1. (the young side of my brain) Well, duh. You long ago gave away sole responsibility for hallway and classroom displays. Why not take the next logical step and do the same thing with learning and teaching?
2. (the greying side of my brain) I don't know enough about all of these digital tools! When will I have time to learn them all before I teach them to my students??! I don't have access to enough iPads or laptops to make this work! (answer from young side: Quit hyperventilating. You know very well that all you need to do is turn students loose with technology and they will figure it out. And weren't you paying attention? You can do all of this...or at least get started...with just one laptop and one iPad. That's do-able.)
Questions for Discussion, Chapter 1
"2. What first steps might you take in building a learning community where your students take on more responsibility for contributing to the learning of the class?"

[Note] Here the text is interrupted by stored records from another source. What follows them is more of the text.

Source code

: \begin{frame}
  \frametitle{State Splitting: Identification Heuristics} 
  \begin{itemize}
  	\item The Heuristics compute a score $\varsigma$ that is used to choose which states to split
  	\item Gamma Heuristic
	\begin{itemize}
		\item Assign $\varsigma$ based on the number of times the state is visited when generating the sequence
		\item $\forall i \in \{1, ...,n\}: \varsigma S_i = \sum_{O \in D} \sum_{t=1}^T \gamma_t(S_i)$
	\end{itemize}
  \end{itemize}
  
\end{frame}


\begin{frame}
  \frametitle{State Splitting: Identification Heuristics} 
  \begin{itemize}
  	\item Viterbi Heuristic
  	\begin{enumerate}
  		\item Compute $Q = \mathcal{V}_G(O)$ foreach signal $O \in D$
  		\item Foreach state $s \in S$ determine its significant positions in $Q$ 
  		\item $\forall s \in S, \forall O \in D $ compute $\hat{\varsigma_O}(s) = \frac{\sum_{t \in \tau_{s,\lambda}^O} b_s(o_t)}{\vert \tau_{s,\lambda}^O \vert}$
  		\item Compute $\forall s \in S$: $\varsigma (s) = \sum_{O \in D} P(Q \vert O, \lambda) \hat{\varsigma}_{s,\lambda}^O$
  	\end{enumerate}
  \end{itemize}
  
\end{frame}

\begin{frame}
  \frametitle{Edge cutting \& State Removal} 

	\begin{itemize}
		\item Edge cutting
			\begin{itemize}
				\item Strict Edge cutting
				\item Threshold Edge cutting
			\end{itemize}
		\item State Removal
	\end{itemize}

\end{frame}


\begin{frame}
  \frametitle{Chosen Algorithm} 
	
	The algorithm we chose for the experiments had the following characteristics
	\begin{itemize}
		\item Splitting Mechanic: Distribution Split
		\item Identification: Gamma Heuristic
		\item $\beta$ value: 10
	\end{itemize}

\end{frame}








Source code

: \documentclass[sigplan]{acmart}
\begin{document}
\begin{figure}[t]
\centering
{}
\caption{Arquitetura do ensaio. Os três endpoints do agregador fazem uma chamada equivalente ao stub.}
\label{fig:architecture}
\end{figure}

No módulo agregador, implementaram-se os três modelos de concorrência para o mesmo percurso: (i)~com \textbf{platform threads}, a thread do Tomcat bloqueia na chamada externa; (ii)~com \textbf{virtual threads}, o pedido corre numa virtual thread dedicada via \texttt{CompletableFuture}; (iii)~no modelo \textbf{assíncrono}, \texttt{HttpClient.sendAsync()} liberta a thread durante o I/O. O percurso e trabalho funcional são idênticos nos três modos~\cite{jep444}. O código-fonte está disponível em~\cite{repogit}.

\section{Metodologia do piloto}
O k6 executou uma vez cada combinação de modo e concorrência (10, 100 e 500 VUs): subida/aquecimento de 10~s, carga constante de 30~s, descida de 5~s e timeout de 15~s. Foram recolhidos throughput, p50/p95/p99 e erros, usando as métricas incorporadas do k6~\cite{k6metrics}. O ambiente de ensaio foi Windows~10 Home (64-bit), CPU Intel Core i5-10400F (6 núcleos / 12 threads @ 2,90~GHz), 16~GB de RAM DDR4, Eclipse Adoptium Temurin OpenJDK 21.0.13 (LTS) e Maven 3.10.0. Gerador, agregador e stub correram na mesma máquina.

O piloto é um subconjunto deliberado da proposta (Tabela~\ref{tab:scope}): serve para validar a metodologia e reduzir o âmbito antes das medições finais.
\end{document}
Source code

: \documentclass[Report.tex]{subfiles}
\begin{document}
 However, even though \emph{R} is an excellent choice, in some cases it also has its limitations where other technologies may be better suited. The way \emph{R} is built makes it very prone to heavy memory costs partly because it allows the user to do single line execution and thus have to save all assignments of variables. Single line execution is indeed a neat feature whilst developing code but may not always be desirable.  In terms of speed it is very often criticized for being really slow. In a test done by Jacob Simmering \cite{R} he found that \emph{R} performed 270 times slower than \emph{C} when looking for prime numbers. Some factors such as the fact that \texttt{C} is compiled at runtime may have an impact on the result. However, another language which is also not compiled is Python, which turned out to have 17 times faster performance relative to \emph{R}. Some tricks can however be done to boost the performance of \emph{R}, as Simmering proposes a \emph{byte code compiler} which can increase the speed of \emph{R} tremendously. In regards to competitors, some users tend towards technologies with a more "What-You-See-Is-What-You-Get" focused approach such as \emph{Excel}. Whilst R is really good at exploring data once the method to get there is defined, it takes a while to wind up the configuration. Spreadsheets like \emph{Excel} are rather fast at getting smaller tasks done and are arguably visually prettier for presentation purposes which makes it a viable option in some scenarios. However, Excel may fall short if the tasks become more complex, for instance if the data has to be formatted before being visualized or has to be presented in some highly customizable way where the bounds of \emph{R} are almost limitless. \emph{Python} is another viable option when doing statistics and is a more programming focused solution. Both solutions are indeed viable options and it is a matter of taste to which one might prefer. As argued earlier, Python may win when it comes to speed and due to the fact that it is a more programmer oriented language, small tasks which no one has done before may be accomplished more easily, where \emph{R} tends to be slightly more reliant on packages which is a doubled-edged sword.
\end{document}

- Reinvent my classroom jobs to include Scribe and Researcher. I wonder if I could have my Researcher monitor/add to the class Twitter feed throughout the day?
- Resurrect my class wiki and turn it over to the students to manage. Learn just enough about podcasting and screencasting to teach my students (if they even need to be taught) and give it over. Frankly, the biggest barrier I felt/imagined was the amount of time it would take ME to manage the wiki.
- Start a class blog that goes out to the world.
- Don't grade -- don't even offer extra credit points for -- any creative project that contributes to the learning of the whole class. Remember, "Students teaching students is a powerful method for building learning and driving creativity and innovation."
Questions for Discussion, Chapter 2
"1. As an educator, can you name some specific types of lessons or topics that would be particularly well suited for student tutorials?"
Short answer: Yes. Lots of them.
New thinking: Perhaps the next step after a guided lesson with students who are struggling with a topic is to ask them to create a tutorial.
Here are a few possible Language Arts tutorials (guided lessons I taught with small groups) I can think of off the top of my head:
- making plurals with nouns that end in vowel-y and consonant-y (word study)
- cause and effect (reading nonfiction)
- summarizing (reading fiction and nonfiction)
- revising a poem for line breaks (writing)
Cathy (Reflect and Refine) is hosting today's conversation about WHO OWNS THE LEARNING? Thank you to her, and to Jill Fisch (My Primary Passion) and Laura Komos (Ruminate and Invigorate) for bringing us together to have these important conversations.
(A note about my post -- I deliberately did not read anyone else's posts before writing mine. I'm anxious to see how my thinking is the same as and different from everyone else's!)